Repeat only the stretch of lines below that runs from the line with "It derives from" through the line with "- TODO copy on add?", unaltered.

------------------------------------------------------------

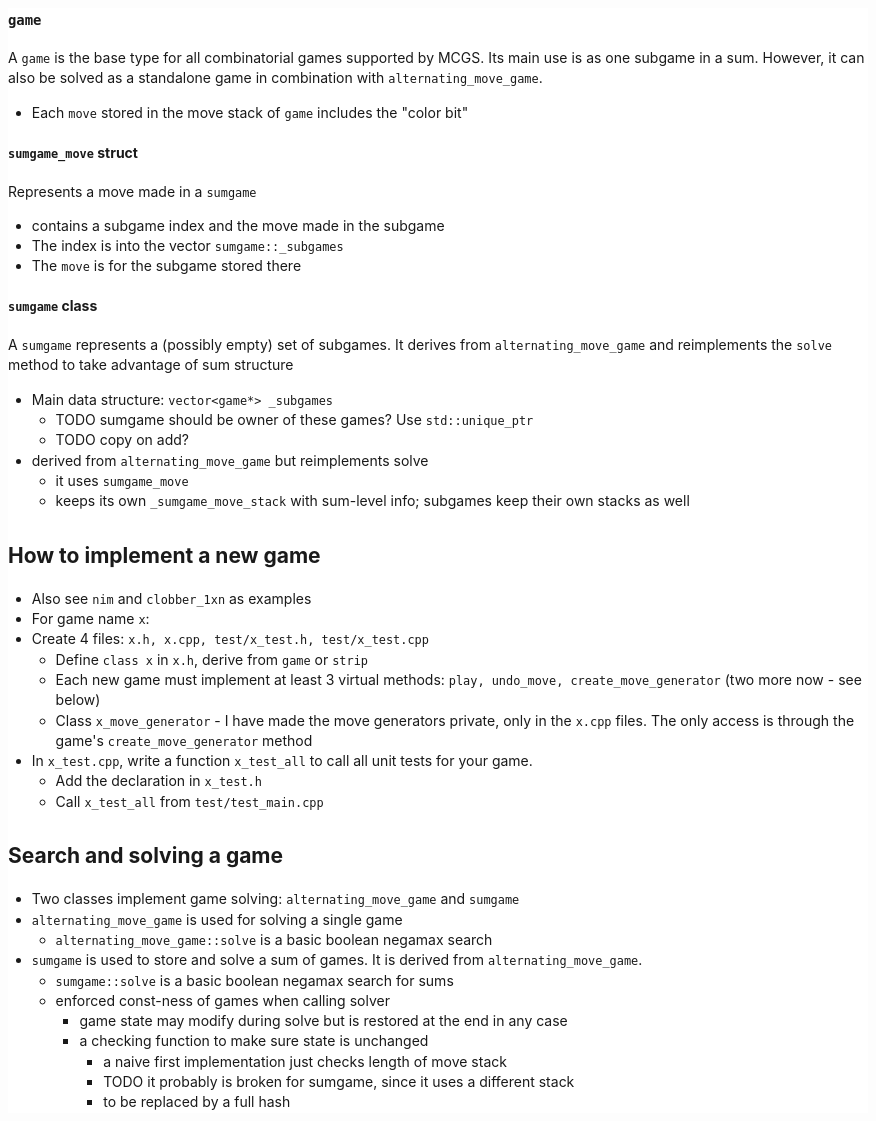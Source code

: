 ### `game`
A `game` is the base type for all combinatorial games supported by MCGS. 
Its main use is as one subgame in a sum. However, it can also be solved as a
standalone game in combination with `alternating_move_game`.
- Each `move` stored in the move stack of `game` includes the "color bit"

#### `sumgame_move` struct
Represents a move made in a `sumgame`
- contains a subgame index and the move made in the subgame
- The index is into the vector `sumgame::_subgames`
- The `move` is for the subgame stored there

#### `sumgame` class
A `sumgame` represents a (possibly empty) set of subgames. 
It derives from `alternating_move_game` and reimplements the
`solve` method to take advantage of sum structure
- Main data structure: `vector<game*> _subgames`
    - TODO sumgame should be owner of these games? Use `std::unique_ptr`
    - TODO copy on add?
- derived from `alternating_move_game` but reimplements solve 
    - it uses `sumgame_move`
    - keeps its own `_sumgame_move_stack` with sum-level info; subgames keep their own stacks as well
## How to implement a new game
- Also see `nim` and `clobber_1xn` as examples
- For game name `x`:
- Create 4 files: `x.h, x.cpp, test/x_test.h, test/x_test.cpp`
    - Define `class x` in `x.h`, derive from `game` or `strip`
    - Each new game must implement at least 3 virtual methods: 
    `play, undo_move, create_move_generator` (two more now - see below)
    - Class `x_move_generator` - I have made the move generators private, only in the `x.cpp` files. The only access is through the game's `create_move_generator` method
- In `x_test.cpp`, write a function `x_test_all` to call all unit tests for your game. 
    - Add the declaration in `x_test.h` 
    - Call `x_test_all` from `test/test_main.cpp`

## Search and solving a game
- Two classes implement game solving: `alternating_move_game`
and `sumgame`
- `alternating_move_game` is used for solving a single game
    - `alternating_move_game::solve` is a basic boolean negamax search
- `sumgame` is used to store and solve a sum of games. 
It is derived from `alternating_move_game`.
    - `sumgame::solve` is a basic boolean negamax search for sums
    - enforced const-ness of games when calling solver
        - game state may modify during solve but is restored 
        at the end in any case
        - a checking function to make sure state is unchanged
            - a naive first implementation just checks length of move stack
            - TODO it probably is broken for sumgame, since it uses a different stack
            - to be replaced by a full hash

------------------------------------------------------------

• ANSWER SPACE:
It derives from `alternating_move_game` and reimplements the
`solve` method to take advantage of sum structure
- Main data structure: `vector<game*> _subgames`
    - TODO sumgame should be owner of these games? Use `std::unique_ptr`
    - TODO copy on add?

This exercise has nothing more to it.